— Work instructions —
Produce a copy of every line in the records that holds the string "subfigmatrix".
---
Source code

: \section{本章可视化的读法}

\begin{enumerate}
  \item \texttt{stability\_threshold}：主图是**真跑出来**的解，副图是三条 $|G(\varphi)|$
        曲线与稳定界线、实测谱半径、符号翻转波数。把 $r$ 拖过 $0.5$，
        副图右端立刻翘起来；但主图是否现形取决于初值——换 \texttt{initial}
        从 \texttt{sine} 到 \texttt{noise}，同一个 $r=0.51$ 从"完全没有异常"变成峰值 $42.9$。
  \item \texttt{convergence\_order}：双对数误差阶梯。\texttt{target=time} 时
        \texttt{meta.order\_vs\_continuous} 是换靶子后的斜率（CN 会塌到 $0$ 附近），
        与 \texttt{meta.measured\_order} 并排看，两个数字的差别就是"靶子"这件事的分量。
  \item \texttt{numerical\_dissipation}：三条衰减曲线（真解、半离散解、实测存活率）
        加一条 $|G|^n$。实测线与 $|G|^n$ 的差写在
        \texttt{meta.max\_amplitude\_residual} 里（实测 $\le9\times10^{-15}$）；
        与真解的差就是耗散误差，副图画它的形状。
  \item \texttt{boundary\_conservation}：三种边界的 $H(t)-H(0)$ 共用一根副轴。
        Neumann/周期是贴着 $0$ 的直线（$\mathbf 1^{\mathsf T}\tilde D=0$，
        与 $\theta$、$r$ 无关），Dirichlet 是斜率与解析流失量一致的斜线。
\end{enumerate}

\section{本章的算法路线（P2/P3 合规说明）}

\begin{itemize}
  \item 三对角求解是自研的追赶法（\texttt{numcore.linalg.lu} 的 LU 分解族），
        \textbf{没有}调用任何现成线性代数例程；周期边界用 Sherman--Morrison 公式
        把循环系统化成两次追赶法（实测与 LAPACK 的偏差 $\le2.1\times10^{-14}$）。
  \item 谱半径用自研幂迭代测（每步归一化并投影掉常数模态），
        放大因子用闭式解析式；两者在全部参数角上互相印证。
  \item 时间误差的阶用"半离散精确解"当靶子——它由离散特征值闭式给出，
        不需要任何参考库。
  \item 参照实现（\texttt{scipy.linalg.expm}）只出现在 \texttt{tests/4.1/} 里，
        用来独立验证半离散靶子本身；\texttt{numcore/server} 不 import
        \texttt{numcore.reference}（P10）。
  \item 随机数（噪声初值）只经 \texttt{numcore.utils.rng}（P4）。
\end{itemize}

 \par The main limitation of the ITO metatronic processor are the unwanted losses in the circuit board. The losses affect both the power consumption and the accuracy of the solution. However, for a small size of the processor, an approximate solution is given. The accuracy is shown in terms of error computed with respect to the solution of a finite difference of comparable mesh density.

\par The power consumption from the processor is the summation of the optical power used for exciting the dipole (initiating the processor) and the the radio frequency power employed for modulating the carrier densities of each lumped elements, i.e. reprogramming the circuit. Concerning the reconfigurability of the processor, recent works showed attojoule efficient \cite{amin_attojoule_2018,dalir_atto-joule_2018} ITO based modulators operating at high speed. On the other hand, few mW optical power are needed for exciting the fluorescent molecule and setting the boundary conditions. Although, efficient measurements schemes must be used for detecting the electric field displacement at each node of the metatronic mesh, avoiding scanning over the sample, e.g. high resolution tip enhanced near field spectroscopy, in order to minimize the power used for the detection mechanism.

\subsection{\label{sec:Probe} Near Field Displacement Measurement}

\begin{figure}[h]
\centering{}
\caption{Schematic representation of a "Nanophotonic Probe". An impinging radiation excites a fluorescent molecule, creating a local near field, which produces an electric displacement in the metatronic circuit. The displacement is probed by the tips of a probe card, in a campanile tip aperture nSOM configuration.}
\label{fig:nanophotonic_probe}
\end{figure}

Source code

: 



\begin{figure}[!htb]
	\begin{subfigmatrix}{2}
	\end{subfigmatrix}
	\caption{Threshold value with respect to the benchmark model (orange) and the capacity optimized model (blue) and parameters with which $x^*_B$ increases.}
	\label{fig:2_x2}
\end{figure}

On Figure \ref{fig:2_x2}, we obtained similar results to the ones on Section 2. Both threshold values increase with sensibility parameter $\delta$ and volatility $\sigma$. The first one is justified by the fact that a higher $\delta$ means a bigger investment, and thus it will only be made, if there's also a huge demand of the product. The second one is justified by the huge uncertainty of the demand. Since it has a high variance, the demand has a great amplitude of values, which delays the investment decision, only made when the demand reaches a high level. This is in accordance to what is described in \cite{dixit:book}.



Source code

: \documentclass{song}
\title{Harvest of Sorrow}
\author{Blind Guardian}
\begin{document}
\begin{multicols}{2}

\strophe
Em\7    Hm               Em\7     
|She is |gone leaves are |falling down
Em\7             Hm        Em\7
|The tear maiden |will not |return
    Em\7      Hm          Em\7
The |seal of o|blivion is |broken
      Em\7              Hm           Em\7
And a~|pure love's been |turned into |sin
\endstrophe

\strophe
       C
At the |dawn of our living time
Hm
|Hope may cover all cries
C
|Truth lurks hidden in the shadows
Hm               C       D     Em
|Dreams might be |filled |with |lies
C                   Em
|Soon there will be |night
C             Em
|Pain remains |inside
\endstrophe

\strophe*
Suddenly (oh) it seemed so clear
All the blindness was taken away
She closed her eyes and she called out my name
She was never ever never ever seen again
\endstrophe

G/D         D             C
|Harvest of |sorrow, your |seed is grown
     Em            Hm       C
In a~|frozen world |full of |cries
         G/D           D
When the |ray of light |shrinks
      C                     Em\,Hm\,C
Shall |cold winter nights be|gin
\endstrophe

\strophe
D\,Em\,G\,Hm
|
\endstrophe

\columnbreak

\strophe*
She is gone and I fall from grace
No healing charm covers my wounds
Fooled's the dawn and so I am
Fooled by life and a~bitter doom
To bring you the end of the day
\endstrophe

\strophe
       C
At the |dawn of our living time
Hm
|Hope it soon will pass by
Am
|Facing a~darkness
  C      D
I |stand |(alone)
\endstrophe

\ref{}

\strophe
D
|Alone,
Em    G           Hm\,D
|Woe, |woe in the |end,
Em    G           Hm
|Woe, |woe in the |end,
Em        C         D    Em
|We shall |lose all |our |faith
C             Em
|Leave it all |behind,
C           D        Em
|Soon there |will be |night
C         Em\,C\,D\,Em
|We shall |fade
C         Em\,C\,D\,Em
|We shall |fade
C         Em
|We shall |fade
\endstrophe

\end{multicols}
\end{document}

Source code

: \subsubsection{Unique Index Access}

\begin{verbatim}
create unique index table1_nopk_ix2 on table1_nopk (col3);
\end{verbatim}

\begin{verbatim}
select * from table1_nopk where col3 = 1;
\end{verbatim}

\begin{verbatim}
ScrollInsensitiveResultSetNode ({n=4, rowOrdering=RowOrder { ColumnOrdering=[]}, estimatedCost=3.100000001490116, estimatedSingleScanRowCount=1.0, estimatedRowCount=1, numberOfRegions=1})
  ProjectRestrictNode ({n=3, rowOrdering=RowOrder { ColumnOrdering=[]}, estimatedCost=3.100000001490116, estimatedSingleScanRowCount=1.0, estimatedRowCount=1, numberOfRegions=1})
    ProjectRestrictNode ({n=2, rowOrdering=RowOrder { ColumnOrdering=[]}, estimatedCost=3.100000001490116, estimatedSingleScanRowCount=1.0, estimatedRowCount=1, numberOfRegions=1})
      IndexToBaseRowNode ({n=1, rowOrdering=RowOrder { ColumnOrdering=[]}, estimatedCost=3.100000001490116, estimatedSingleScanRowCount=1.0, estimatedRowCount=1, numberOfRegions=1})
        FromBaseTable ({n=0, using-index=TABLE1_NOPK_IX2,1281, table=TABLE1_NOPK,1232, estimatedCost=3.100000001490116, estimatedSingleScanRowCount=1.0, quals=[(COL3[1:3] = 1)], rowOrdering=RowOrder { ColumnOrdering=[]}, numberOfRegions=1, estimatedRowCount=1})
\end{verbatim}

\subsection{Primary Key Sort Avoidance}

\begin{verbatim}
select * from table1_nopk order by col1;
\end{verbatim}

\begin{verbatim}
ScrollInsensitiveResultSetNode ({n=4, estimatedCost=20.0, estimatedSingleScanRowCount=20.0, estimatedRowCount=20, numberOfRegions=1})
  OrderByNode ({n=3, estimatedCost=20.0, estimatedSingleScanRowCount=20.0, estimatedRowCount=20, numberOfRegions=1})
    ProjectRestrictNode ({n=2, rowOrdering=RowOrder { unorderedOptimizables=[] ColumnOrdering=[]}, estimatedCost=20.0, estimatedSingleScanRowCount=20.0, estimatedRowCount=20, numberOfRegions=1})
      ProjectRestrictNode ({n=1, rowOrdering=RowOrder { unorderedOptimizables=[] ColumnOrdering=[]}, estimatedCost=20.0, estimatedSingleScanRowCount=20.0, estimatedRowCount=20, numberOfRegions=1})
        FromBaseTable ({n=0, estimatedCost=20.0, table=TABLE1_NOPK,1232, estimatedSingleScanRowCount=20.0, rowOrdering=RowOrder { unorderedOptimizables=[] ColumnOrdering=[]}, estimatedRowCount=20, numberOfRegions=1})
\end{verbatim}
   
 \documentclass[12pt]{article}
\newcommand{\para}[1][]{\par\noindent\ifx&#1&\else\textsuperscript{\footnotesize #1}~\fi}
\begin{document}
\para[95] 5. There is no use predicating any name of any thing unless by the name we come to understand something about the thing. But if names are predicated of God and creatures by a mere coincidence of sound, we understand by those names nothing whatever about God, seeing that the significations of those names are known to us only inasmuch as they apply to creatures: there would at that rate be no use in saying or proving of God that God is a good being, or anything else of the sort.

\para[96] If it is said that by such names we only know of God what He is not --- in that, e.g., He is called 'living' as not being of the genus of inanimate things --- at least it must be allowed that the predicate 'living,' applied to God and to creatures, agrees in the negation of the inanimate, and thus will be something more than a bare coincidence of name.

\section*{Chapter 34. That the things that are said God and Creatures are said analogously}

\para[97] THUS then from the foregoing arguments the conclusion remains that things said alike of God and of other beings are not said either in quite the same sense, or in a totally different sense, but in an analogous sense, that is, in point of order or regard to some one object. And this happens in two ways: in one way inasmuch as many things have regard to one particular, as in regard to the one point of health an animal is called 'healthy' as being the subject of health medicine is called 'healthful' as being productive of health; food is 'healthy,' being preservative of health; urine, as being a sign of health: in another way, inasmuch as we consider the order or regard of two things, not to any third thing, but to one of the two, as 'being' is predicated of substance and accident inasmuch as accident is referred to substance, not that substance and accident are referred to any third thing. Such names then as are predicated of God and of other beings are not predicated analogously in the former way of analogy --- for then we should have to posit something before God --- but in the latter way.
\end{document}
---
— Answer for this exercise —
	\begin{subfigmatrix}{2}
	\end{subfigmatrix}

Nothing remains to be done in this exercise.